The report included more than 80 names of current and former Major League Baseball players, ranging from potential Hall of Famers Roger Clemens and Miguel Tejada to utility players and journeyman pitchers.
“There's no performance-enhancing drug I know of that makes you a better, smarter athlete,” said Jason Smith, president of Framingham Youth Baseball. “I consider it cheating and it's important for kids to realize the danger.”
William Gaine, deputy director of the Massachusetts Interscholastic Athletic Association, said he hadn't had a chance to look at Mitchell's report but he wasn't surprised about the extent of the illegal drug use in the sport.
“Major League Baseball has just flopped on their faces,” he said. “It's disappointing. When you look at a lot of these guys, they're all in the same mold.

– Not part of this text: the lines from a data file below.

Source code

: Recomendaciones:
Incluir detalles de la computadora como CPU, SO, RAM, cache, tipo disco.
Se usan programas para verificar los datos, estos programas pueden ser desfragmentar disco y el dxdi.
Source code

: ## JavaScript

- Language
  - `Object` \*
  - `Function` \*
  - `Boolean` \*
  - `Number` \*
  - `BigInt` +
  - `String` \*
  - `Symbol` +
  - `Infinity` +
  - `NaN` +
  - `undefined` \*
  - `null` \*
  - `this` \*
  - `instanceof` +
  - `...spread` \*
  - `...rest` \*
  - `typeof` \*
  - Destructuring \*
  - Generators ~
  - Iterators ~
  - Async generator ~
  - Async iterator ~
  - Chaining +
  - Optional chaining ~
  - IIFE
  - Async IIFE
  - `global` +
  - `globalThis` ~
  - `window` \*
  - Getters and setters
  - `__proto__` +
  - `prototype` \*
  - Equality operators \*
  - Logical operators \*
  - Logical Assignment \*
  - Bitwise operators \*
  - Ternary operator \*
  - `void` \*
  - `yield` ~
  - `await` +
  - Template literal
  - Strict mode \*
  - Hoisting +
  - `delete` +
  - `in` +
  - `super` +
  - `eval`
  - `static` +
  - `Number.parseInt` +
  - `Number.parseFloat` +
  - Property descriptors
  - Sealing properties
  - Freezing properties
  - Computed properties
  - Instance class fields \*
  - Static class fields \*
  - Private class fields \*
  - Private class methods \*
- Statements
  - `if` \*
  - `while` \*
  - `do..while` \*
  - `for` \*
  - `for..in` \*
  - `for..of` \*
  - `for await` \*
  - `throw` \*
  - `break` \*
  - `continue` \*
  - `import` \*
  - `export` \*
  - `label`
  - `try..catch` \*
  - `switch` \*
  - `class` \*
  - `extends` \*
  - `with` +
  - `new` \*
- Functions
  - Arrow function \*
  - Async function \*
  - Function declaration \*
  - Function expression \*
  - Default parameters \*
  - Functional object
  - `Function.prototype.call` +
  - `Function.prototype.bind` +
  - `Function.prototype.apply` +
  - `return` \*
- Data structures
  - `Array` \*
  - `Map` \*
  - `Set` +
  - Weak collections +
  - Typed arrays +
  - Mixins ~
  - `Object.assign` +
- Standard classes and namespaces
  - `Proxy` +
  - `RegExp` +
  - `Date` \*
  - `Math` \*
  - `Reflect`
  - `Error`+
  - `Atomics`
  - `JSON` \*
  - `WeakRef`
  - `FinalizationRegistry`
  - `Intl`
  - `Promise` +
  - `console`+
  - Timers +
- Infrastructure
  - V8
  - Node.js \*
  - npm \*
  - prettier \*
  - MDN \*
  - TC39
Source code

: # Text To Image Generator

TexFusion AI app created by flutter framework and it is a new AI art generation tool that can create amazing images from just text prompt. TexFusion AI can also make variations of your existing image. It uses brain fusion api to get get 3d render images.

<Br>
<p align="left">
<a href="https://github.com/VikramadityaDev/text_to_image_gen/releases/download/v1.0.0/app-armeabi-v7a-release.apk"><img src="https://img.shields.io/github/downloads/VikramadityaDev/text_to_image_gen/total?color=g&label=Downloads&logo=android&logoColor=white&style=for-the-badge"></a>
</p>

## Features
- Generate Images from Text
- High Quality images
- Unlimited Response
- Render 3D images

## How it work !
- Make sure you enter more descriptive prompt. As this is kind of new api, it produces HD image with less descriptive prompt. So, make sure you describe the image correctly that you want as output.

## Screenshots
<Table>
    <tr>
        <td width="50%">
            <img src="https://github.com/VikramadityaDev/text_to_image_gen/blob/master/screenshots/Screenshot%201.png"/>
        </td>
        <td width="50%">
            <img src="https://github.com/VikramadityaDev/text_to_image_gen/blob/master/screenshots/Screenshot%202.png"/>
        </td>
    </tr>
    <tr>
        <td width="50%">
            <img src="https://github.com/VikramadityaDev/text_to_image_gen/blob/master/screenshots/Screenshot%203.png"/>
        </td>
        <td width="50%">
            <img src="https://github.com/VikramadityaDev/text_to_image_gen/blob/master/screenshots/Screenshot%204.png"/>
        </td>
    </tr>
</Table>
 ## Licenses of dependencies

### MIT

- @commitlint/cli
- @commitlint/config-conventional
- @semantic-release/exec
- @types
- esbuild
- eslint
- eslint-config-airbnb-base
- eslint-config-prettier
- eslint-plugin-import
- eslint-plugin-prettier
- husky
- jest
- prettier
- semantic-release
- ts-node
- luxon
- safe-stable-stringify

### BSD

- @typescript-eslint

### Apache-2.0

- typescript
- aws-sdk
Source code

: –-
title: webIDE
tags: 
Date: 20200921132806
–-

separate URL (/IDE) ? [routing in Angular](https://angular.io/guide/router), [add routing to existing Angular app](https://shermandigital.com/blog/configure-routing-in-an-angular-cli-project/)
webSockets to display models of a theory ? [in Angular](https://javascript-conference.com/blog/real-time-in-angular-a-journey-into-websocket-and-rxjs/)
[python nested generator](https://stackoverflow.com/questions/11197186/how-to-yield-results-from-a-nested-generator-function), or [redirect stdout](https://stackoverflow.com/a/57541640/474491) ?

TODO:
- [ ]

These guys are getting bigger and better as they're getting older.”
The MIAA has hosted three major steroid conferences in the past year, including one at Fenway Park, another focused on sportsmanship and a third at which athletic directors and coaches discussed steroid use in local athletes.
The conferences have included looks at medical and physical concerns tied to illegal drugs and discussions on sportsmanship and integrity, Gaine said.
Gaine believes parents often ignore or don't know that their children are using steroids or other performance enhancers and are sometimes more interested in their children's success on the field than how they did it.
“If you're in (high school sports) to get to the next level, you're in the wrong place,” said Gaine, saying only a very small fraction of high school athletes make it to the professional ranks. “Most of them aren't going anywhere athletically.
“Rather than talking to their kids about these issues, the parents are silently and tacitly approving of them doing what they need to do to get bigger and faster and become a star,” he said.
Rich Piergustavo, Hopedale athletic director and manager of the Milford Post 59 Legion baseball team, hopes the players named in the Mitchell report will consider making public service announcements talking about steroid use.
“I think (former slugger and accused steroid user Mark) McGwire missed a tremendous opportunity to talk to kids (when accusations first came out),” said Piergustavo.
Hopedale athletes, like many in Massachusetts, attend preseason meetings with athletic officials to discuss drug and alcohol use, among other issues that will jeopardize a player's time on the field.
“Kids are a lot more aware of this stuff than they were five or 10 years ago,” said Piergustavo. “When you're dealing with young athletes, adolescence is a time of experimentation. With that comes some bad decisions.
“In the short term, this is shocking and uncomfortable, but in the long term, it's better for the game,” he said.
Early reports had Boston Red Sox captain Jason Varitek listed among the athletes in the Mitchell report, but that turned out not to be true. Even so, the report should be a warning to young people to be careful when they choose role models, said Piergustavo.
“We have to look at ourselves and see what we value,” he said. “We should be very careful about who we put up on a pedestal.”
Framingham's Legion baseball team hosts a yearly get-together with members of Framingham Little League, said Smith, a day that annually brings smiles to the young players' faces.
“I look to them to be role models,” Smith said of the Legion players.